■ **WORK ORDER**
Look through the data and write out every line with the word "UWOBS" in it.

*** RAW DATA Section Begins ***

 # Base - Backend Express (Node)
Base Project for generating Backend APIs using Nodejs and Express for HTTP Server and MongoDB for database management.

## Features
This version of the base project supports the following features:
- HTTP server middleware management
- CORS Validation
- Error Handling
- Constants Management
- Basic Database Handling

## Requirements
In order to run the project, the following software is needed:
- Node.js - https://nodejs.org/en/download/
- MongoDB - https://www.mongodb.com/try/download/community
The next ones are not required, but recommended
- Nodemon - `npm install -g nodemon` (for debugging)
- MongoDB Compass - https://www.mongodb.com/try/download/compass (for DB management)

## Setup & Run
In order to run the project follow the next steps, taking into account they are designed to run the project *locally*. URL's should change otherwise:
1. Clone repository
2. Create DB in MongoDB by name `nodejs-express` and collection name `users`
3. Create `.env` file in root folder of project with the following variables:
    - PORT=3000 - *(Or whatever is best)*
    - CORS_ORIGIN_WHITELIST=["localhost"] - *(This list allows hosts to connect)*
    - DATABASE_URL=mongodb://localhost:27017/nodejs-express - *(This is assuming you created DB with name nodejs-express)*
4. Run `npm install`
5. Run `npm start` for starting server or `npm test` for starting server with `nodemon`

*** RAW DATA Section Ends ***
*** RAW DATA Section Begins ***

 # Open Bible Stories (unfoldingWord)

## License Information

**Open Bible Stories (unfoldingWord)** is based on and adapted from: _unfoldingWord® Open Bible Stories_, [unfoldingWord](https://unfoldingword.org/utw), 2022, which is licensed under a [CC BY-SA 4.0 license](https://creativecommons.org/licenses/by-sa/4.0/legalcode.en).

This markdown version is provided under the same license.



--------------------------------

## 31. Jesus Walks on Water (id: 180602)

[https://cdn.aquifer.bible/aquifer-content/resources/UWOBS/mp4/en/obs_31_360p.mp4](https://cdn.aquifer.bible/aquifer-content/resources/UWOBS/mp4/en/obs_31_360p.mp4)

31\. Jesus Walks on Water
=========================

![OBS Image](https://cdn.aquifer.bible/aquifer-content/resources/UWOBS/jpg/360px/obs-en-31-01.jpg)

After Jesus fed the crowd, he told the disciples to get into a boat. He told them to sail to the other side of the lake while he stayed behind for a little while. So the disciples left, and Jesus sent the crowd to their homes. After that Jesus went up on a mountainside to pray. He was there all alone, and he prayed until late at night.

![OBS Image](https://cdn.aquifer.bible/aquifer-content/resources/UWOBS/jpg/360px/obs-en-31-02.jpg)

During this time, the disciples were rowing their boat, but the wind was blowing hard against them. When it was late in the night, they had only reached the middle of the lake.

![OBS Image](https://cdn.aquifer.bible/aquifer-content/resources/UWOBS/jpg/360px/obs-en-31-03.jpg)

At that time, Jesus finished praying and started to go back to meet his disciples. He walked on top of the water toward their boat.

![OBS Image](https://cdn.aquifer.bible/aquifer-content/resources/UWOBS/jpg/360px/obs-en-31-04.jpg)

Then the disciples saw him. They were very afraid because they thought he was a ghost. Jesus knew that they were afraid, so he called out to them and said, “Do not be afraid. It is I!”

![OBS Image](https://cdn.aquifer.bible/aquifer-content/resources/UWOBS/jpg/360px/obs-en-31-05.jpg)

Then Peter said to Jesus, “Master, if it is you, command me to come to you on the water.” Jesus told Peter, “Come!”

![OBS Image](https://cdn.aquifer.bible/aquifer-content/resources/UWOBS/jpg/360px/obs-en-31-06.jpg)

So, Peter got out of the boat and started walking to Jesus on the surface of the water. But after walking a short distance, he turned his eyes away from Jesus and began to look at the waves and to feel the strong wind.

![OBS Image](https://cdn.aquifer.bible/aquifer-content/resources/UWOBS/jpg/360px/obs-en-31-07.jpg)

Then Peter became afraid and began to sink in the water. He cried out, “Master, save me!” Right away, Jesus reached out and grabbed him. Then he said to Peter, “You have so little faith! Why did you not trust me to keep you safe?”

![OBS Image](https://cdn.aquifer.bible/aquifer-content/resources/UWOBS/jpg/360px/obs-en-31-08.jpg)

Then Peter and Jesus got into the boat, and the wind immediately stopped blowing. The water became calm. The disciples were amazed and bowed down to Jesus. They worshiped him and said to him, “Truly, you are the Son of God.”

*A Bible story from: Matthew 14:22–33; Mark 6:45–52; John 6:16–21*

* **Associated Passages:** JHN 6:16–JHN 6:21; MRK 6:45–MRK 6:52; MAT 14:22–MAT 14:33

*** RAW DATA Section Ends ***

■ **SOLUTION TO THIS TASK**
[https://cdn.aquifer.bible/aquifer-content/resources/UWOBS/mp4/en/obs_31_360p.mp4](https://cdn.aquifer.bible/aquifer-content/resources/UWOBS/mp4/en/obs_31_360p.mp4)
![OBS Image](https://cdn.aquifer.bible/aquifer-content/resources/UWOBS/jpg/360px/obs-en-31-01.jpg)
![OBS Image](https://cdn.aquifer.bible/aquifer-content/resources/UWOBS/jpg/360px/obs-en-31-02.jpg)
![OBS Image](https://cdn.aquifer.bible/aquifer-content/resources/UWOBS/jpg/360px/obs-en-31-03.jpg)
![OBS Image](https://cdn.aquifer.bible/aquifer-content/resources/UWOBS/jpg/360px/obs-en-31-04.jpg)
![OBS Image](https://cdn.aquifer.bible/aquifer-content/resources/UWOBS/jpg/360px/obs-en-31-05.jpg)
![OBS Image](https://cdn.aquifer.bible/aquifer-content/resources/UWOBS/jpg/360px/obs-en-31-06.jpg)
![OBS Image](https://cdn.aquifer.bible/aquifer-content/resources/UWOBS/jpg/360px/obs-en-31-07.jpg)
![OBS Image](https://cdn.aquifer.bible/aquifer-content/resources/UWOBS/jpg/360px/obs-en-31-08.jpg)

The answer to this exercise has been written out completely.